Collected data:
= Beginning of Section =
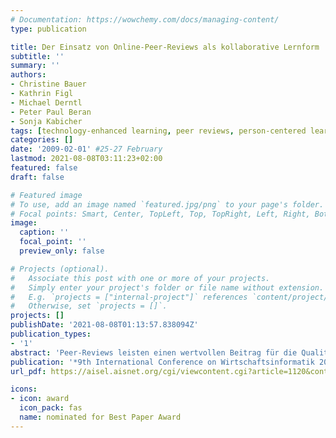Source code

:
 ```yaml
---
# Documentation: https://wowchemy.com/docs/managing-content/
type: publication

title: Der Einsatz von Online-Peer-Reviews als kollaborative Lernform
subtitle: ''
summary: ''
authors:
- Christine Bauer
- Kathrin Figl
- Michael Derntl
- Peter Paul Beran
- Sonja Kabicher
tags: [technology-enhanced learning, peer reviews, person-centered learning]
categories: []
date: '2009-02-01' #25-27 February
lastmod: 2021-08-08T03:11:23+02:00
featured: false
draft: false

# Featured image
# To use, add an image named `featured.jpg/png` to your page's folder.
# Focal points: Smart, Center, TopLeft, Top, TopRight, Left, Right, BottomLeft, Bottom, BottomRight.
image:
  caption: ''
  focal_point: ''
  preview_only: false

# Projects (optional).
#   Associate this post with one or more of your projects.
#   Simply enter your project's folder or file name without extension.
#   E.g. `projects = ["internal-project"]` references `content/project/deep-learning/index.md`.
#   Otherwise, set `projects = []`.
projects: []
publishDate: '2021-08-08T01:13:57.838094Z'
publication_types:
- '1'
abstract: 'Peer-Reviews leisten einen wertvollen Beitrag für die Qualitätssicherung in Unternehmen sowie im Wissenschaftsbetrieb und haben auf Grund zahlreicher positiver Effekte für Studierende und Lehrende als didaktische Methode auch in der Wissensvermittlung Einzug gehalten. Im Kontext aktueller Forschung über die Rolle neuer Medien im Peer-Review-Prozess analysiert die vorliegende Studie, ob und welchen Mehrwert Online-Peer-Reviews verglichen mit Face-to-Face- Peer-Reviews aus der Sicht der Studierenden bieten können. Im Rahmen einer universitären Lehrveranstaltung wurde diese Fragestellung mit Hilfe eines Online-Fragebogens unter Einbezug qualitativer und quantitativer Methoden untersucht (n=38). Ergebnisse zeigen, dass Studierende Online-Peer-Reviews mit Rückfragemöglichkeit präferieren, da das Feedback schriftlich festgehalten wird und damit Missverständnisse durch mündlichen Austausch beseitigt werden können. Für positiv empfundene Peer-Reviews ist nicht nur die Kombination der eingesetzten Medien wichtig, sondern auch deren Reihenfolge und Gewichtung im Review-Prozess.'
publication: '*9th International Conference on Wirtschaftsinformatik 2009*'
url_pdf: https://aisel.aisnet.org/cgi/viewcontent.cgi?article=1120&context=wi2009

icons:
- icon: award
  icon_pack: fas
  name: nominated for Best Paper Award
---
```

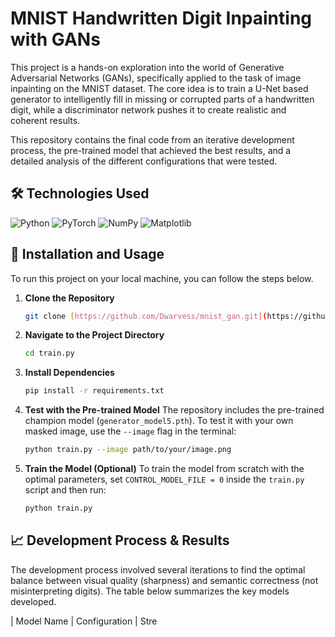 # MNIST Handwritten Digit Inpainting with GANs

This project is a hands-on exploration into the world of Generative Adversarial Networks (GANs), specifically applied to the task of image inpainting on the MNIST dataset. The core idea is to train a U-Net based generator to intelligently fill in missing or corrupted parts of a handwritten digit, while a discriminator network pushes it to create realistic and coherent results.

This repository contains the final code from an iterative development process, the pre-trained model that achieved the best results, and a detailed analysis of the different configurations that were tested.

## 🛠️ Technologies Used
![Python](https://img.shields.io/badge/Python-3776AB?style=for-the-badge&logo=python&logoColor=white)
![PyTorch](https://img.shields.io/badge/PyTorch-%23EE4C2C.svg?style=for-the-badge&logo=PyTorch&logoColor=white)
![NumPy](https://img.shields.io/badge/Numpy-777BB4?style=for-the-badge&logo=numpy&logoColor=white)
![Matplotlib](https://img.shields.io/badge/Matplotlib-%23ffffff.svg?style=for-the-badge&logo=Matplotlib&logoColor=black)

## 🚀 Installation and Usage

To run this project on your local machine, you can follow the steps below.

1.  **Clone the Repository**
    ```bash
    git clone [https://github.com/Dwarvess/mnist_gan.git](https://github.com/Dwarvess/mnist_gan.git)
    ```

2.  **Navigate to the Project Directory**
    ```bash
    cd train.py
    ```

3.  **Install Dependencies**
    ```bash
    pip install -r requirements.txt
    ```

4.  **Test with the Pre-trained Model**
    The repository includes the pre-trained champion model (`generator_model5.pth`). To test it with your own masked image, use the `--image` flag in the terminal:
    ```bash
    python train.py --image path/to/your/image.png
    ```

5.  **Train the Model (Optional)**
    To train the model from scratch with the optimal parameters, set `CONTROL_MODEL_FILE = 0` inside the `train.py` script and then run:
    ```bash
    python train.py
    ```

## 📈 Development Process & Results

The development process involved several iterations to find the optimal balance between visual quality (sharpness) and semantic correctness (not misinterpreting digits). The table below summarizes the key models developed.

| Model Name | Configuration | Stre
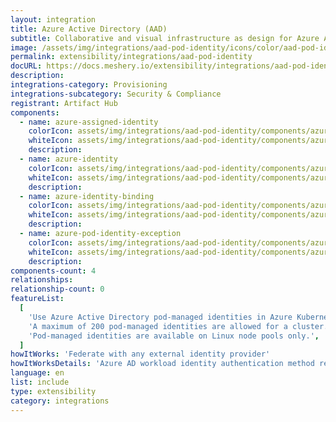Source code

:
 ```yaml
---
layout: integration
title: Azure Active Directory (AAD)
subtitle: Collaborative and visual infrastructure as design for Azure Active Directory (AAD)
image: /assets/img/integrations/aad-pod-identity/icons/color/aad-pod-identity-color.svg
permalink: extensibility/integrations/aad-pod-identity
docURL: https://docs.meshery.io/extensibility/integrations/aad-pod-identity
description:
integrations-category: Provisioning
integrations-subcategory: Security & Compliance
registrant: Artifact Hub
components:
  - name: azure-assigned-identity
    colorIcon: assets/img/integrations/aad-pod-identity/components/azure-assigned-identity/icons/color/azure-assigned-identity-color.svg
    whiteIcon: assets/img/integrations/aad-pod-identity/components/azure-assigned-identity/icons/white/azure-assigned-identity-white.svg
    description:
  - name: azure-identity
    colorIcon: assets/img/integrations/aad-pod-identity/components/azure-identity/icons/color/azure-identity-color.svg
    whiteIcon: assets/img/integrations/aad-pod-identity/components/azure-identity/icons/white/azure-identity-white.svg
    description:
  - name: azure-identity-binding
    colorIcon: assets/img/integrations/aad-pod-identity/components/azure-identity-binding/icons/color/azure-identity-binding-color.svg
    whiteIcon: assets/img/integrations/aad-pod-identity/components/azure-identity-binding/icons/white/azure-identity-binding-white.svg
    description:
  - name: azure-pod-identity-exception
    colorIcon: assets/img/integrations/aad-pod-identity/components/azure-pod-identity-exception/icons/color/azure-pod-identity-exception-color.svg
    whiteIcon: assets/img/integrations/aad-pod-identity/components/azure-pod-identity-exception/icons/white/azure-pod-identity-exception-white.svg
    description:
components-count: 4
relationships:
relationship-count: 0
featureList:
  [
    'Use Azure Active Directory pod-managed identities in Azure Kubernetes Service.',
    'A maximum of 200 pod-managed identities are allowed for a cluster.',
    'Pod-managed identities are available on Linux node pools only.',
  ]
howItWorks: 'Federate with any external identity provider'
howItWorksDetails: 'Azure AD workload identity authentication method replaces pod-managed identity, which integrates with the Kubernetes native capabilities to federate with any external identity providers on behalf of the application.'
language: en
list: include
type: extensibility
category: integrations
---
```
= End of Section =
What the task asks: Each entry above should be written out verbatim, minus its pictures.

Result for this task:
Source code

:
 ```yaml
---
# Documentation: https://wowchemy.com/docs/managing-content/
type: publication

title: Der Einsatz von Online-Peer-Reviews als kollaborative Lernform
subtitle: ''
summary: ''
authors:
- Christine Bauer
- Kathrin Figl
- Michael Derntl
- Peter Paul Beran
- Sonja Kabicher
tags: [technology-enhanced learning, peer reviews, person-centered learning]
categories: []
date: '2009-02-01' #25-27 February
lastmod: 2021-08-08T03:11:23+02:00
featured: false
draft: false

# Featured image
# To use, add an image named `featured.jpg/png` to your page's folder.
# Focal points: Smart, Center, TopLeft, Top, TopRight, Left, Right, BottomLeft, Bottom, BottomRight.
image:
  caption: ''
  focal_point: ''
  preview_only: false

# Projects (optional).
#   Associate this post with one or more of your projects.
#   Simply enter your project's folder or file name without extension.
#   E.g. `projects = ["internal-project"]` references `content/project/deep-learning/index.md`.
#   Otherwise, set `projects = []`.
projects: []
publishDate: '2021-08-08T01:13:57.838094Z'
publication_types:
- '1'
abstract: 'Peer-Reviews leisten einen wertvollen Beitrag für die Qualitätssicherung in Unternehmen sowie im Wissenschaftsbetrieb und haben auf Grund zahlreicher positiver Effekte für Studierende und Lehrende als didaktische Methode auch in der Wissensvermittlung Einzug gehalten. Im Kontext aktueller Forschung über die Rolle neuer Medien im Peer-Review-Prozess analysiert die vorliegende Studie, ob und welchen Mehrwert Online-Peer-Reviews verglichen mit Face-to-Face- Peer-Reviews aus der Sicht der Studierenden bieten können. Im Rahmen einer universitären Lehrveranstaltung wurde diese Fragestellung mit Hilfe eines Online-Fragebogens unter Einbezug qualitativer und quantitativer Methoden untersucht (n=38). Ergebnisse zeigen, dass Studierende Online-Peer-Reviews mit Rückfragemöglichkeit präferieren, da das Feedback schriftlich festgehalten wird und damit Missverständnisse durch mündlichen Austausch beseitigt werden können. Für positiv empfundene Peer-Reviews ist nicht nur die Kombination der eingesetzten Medien wichtig, sondern auch deren Reihenfolge und Gewichtung im Review-Prozess.'
publication: '*9th International Conference on Wirtschaftsinformatik 2009*'
url_pdf: https://aisel.aisnet.org/cgi/viewcontent.cgi?article=1120&context=wi2009

icons:
- icon: award
  icon_pack: fas
  name: nominated for Best Paper Award
---
```

 # MNIST Handwritten Digit Inpainting with GANs

This project is a hands-on exploration into the world of Generative Adversarial Networks (GANs), specifically applied to the task of image inpainting on the MNIST dataset. The core idea is to train a U-Net based generator to intelligently fill in missing or corrupted parts of a handwritten digit, while a discriminator network pushes it to create realistic and coherent results.

This repository contains the final code from an iterative development process, the pre-trained model that achieved the best results, and a detailed analysis of the different configurations that were tested.

## 🛠️ Technologies Used
![Python](https://img.shields.io/badge/Python-3776AB?style=for-the-badge&logo=python&logoColor=white)
![PyTorch](https://img.shields.io/badge/PyTorch-%23EE4C2C.svg?style=for-the-badge&logo=PyTorch&logoColor=white)
![NumPy](https://img.shields.io/badge/Numpy-777BB4?style=for-the-badge&logo=numpy&logoColor=white)
![Matplotlib](https://img.shields.io/badge/Matplotlib-%23ffffff.svg?style=for-the-badge&logo=Matplotlib&logoColor=black)

## 🚀 Installation and Usage

To run this project on your local machine, you can follow the steps below.

1.  **Clone the Repository**
    ```bash
    git clone [https://github.com/Dwarvess/mnist_gan.git](https://github.com/Dwarvess/mnist_gan.git)
    ```

2.  **Navigate to the Project Directory**
    ```bash
    cd train.py
    ```

3.  **Install Dependencies**
    ```bash
    pip install -r requirements.txt
    ```

4.  **Test with the Pre-trained Model**
    The repository includes the pre-trained champion model (`generator_model5.pth`). To test it with your own masked image, use the `--image` flag in the terminal:
    ```bash
    python train.py --image path/to/your/image.png
    ```

5.  **Train the Model (Optional)**
    To train the model from scratch with the optimal parameters, set `CONTROL_MODEL_FILE = 0` inside the `train.py` script and then run:
    ```bash
    python train.py
    ```

## 📈 Development Process & Results

The development process involved several iterations to find the optimal balance between visual quality (sharpness) and semantic correctness (not misinterpreting digits). The table below summarizes the key models developed.

| Model Name | Configuration | Stre
Source code

:
 ```yaml
---
layout: integration
title: Azure Active Directory (AAD)
subtitle: Collaborative and visual infrastructure as design for Azure Active Directory (AAD)
image: /assets/img/integrations/aad-pod-identity/icons/color/aad-pod-identity-color.svg
permalink: extensibility/integrations/aad-pod-identity
docURL: https://docs.meshery.io/extensibility/integrations/aad-pod-identity
description:
integrations-category: Provisioning
integrations-subcategory: Security & Compliance
registrant: Artifact Hub
components:
  - name: azure-assigned-identity
    colorIcon: assets/img/integrations/aad-pod-identity/components/azure-assigned-identity/icons/color/azure-assigned-identity-color.svg
    whiteIcon: assets/img/integrations/aad-pod-identity/components/azure-assigned-identity/icons/white/azure-assigned-identity-white.svg
    description:
  - name: azure-identity
    colorIcon: assets/img/integrations/aad-pod-identity/components/azure-identity/icons/color/azure-identity-color.svg
    whiteIcon: assets/img/integrations/aad-pod-identity/components/azure-identity/icons/white/azure-identity-white.svg
    description:
  - name: azure-identity-binding
    colorIcon: assets/img/integrations/aad-pod-identity/components/azure-identity-binding/icons/color/azure-identity-binding-color.svg
    whiteIcon: assets/img/integrations/aad-pod-identity/components/azure-identity-binding/icons/white/azure-identity-binding-white.svg
    description:
  - name: azure-pod-identity-exception
    colorIcon: assets/img/integrations/aad-pod-identity/components/azure-pod-identity-exception/icons/color/azure-pod-identity-exception-color.svg
    whiteIcon: assets/img/integrations/aad-pod-identity/components/azure-pod-identity-exception/icons/white/azure-pod-identity-exception-white.svg
    description:
components-count: 4
relationships:
relationship-count: 0
featureList:
  [
    'Use Azure Active Directory pod-managed identities in Azure Kubernetes Service.',
    'A maximum of 200 pod-managed identities are allowed for a cluster.',
    'Pod-managed identities are available on Linux node pools only.',
  ]
howItWorks: 'Federate with any external identity provider'
howItWorksDetails: 'Azure AD workload identity authentication method replaces pod-managed identity, which integrates with the Kubernetes native capabilities to federate with any external identity providers on behalf of the application.'
language: en
list: include
type: extensibility
category: integrations
---
```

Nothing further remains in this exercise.